YouTube Clip: By showcasing the collection of seafarer James Cook, the famed feathered headdress of a Mexican priest and many other priceless artifacts, the Weltmusuem Wien is one of the most important museums of ethnography in the world.

 DJ: That famed feathered headdress? It’s been the subject of years of bickering between Austria and Mexico.  

[Guitar Sounds]

Cody Copeland: And as political as it's become almost to a comical extent, it actually started over 25 years, almost three decades ago, kind of by a grassroots campaign by some indigenous activists who were living in Austria. And so they started to campaign for the return of this headdress. So, I'm Cody Copeland. I've been living in Mexico for the last six years and working as Courthouse News' Mexico correspondent since September of last year. 

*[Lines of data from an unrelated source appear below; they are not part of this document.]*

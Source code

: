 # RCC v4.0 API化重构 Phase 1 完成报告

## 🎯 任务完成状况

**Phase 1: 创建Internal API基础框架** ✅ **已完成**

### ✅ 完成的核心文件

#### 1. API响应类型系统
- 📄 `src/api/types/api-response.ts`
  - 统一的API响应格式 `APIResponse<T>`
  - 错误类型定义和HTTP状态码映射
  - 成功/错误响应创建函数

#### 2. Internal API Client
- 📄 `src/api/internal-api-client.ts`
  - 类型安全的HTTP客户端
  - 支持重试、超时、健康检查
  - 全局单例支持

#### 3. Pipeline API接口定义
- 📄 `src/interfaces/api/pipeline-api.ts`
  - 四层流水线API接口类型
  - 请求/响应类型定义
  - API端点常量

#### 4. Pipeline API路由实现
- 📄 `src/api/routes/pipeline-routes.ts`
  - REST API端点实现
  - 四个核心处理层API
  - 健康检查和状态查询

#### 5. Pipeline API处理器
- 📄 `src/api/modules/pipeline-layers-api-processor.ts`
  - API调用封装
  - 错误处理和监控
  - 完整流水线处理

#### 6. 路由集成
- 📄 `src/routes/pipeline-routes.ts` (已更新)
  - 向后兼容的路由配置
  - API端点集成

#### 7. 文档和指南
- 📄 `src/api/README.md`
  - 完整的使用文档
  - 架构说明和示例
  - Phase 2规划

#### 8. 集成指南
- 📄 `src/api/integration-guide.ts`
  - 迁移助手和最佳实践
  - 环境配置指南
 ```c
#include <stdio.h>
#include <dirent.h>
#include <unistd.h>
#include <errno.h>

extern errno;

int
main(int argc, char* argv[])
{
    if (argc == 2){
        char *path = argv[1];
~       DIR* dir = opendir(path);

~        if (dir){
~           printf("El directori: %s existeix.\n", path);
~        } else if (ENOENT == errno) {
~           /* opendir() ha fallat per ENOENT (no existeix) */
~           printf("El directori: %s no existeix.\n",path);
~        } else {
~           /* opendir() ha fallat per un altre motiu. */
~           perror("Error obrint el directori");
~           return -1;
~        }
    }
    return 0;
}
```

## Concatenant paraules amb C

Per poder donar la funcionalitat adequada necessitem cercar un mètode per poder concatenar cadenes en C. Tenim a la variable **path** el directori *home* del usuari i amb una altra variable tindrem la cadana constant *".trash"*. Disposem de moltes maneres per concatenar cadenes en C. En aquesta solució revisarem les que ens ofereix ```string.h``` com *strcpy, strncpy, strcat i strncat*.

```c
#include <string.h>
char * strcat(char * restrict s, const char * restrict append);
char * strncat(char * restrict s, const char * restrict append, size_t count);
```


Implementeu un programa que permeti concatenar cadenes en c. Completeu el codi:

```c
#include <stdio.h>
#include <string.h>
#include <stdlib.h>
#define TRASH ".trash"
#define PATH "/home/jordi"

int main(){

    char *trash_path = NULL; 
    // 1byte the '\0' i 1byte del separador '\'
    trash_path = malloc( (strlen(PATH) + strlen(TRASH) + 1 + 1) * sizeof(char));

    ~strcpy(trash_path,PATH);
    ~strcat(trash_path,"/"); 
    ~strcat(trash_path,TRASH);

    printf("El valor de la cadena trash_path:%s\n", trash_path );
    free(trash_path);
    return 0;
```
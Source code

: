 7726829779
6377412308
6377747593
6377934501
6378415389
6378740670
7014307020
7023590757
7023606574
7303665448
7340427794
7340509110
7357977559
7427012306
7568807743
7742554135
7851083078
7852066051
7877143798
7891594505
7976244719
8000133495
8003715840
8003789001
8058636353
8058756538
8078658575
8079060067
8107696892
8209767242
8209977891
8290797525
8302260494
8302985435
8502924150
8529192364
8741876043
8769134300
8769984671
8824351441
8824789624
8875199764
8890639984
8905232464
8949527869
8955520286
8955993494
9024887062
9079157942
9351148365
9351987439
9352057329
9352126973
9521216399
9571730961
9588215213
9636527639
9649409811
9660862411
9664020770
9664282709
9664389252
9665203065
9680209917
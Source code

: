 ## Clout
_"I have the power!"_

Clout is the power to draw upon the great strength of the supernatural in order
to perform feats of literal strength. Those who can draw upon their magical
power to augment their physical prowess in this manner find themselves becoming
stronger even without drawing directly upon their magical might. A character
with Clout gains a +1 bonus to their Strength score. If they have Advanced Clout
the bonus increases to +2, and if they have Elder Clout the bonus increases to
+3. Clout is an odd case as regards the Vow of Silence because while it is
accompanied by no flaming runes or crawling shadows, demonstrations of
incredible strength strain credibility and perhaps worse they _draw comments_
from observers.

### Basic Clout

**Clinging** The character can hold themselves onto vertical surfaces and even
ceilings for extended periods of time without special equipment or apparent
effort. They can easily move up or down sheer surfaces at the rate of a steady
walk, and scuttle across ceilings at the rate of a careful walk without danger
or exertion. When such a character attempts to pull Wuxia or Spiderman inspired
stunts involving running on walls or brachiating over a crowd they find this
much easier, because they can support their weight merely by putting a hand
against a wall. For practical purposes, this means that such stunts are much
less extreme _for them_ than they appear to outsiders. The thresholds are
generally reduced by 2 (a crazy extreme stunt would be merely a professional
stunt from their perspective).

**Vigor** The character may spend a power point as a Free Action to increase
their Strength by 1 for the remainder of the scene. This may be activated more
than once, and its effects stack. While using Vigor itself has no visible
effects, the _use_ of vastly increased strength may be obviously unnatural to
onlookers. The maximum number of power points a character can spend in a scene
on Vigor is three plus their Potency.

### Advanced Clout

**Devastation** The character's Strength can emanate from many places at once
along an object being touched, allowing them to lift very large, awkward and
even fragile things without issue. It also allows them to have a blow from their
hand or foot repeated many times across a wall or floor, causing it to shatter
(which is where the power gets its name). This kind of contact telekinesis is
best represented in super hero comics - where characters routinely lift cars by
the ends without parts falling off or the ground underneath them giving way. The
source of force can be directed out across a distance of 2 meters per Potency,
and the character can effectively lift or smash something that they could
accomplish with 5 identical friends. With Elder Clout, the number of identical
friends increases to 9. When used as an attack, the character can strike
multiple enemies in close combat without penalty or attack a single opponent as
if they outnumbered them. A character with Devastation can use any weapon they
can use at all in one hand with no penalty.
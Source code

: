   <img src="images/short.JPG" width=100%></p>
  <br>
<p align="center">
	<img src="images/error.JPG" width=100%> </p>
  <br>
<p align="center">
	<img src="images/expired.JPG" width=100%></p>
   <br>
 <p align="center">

DJ: That feathered headdress in Vienna-- 

CC: There are people who say that it belonged to Aztec emperor Moctezuma and that he gave it to Hernán Cortés, the conquistador, in 1521 to try and bribe him to stop his colonization of Mexico. And they say that it was taken to Spain and from Spain got to Austria. Austria denies this, it says it came from a German collector and that it did not actually belong to Moctezuma. They say that they got it through means not as nefarious as Mexico claims. So, that initial request by sitio was declined. And Austria has ever since then, has kind of almost been like mocking about it. Even the Austrian foreign minister in ’97 said ‘Well, the copy you have in Mexico is prettier than the original, so just be happy with that one.’

DJ: Throughout the years, presidents of Mexico attempted to have the headdress returned.  

CC: The issue was picked back up in 2020 by the current president Andrés Manuel López Obrador, he sends his wife Beatriz Gutiérrez Müller to Austria, to ask that the piece be loaned to Mexico for festivities commemorating 200 years of independence, 500 years since the beginning of the conquest, and 700 years since the founding of Tenochtitlan, which is the Aztec city that the Spanish took over and eventually became Mexico City. So yeah, that's kind of where we are today. I was actually able to get in touch with Gutiérrez Müller and she said that she was also met with derision by Austrian officials, she met with the president and the curators of the museum. And so, her request was also denied. 

DJ: And part of the reason why Mexico cares so much about this headdress that’s hundreds of years old? 

CC: Well, the indigenous part of Mexican identity is very important. Back in the 20th century, the creation of this cultural identity as a mestizo people or like a mixture of Europeans and indigenous Mexican peoples became, it's actually kind of like a political push, but also it's just, it's just a very important part of Mexico's cultural identity. So, being able to have those pieces back in the country, where people can go see them themselves, is really important to Mexican people in general.

DJ: Weltmusuem Wien holds hundreds of items relating back to Mexico’s early history. For instance--  

CC: Some of the like, most important ones are yes, those deerskin codices that detail the political and religious histories of the Mixtec people which are from the states of Guerrero and Oaxaca. So, yeah, these explain things like their creation myths, where their people came from.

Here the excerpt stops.